I am studying Y Kubota's article "A note on holomorphic imbeddings of the classical Cartan domanis into the unit ball". There is a phrase in the article

Considering a skew-symmetric matrix $Z$ of order $q$ such that $$Z=\left(\begin{array}{cc} 0 & a_1\\ -a_1&0 \end{array}\right)\dotplus\ldots\dotplus \left(\begin{array}{cc} 0 & a_m\\ -a_m&0 \end{array}\right),$$ where q=2m and $a_1,\ldots, a_m\in{\mathbb{C}}$.

Clearly, the expressions on the right are $2\times 2$ matrices and the expression on left is a matrix of order $2m$, but what does the symbol $\dotplus$ mean.
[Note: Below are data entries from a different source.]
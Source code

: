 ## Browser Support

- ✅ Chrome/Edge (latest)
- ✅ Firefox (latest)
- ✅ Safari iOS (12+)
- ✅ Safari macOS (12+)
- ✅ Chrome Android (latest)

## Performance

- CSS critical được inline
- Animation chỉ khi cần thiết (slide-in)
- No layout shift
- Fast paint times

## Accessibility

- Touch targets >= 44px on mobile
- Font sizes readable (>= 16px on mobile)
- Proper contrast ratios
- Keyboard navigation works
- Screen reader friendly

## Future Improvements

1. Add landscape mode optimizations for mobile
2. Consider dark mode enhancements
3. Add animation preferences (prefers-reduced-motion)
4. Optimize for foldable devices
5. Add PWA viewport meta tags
I found similar notation here but it is for product of algebras. Can someone help me understand what it means, if it is a standard notation or what it means.

Answer 1

The 1980 article "A Note on Holomorphic Imbeddings of the Classical Cartan Domains into the Unit Ball" by Yoshihisa Kubota uses $\dotplus$ and cites the 1944 article "On the Theory of Automorphic Functions of a Matrix Variable I-Geometrical Basis" by Loo-Keng Hua, who writes in Theorem 7:

Let $Z$ be a non-singular skew-symmetric matrix; then we have a unitary matrix $U$ such that $$UZU'=\begin{pmatrix}0&d_1\\-d_1&0\end{pmatrix}\dotplus\cdots\dotplus\begin{pmatrix}0&d_{n/2}\\-d_{n/2}&0\end{pmatrix}\text{,}$$ where $d_1^2,d_1^2,\cdots,d_{n/2}^2,d_{n/2}^2$ are the characteristic roots of $-Z\overline{Z}$.

For comparison, the spectral theory section of the English Wikipedia page for skew-symmetric matrix says

$$\Sigma = \begin{bmatrix} \begin{matrix}0 & \lambda_1 \\ -\lambda_1 & 0\end{matrix} & 0 & \cdots & 0 \\ 0 & \begin{matrix}0 & \lambda_2 \\ -\lambda_2 & 0\end{matrix} & & 0 \\ \vdots & & \ddots & \vdots \\ 0 & 0 & \cdots & \begin{matrix}0 & \lambda_r\\ -\lambda_r & 0\end{matrix} \\ & & & & \begin{matrix}0 \\ & \ddots \\ & & 0 \end{matrix} \end{bmatrix}$$...every complex skew-symmetric matrix can be written in the form $A=U\Sigma U^{\mathrm{T}}$ where $U$ is unitary and $\Sigma$ has the block-diagonal form given above with $\lambda_k$ still real positive-definite.

With this context, I am fairly confident that $\dotplus$ as used by Kubota denotes the direct sum of matrices, which produces a block form as exemplified above and guessed by gary in a comment.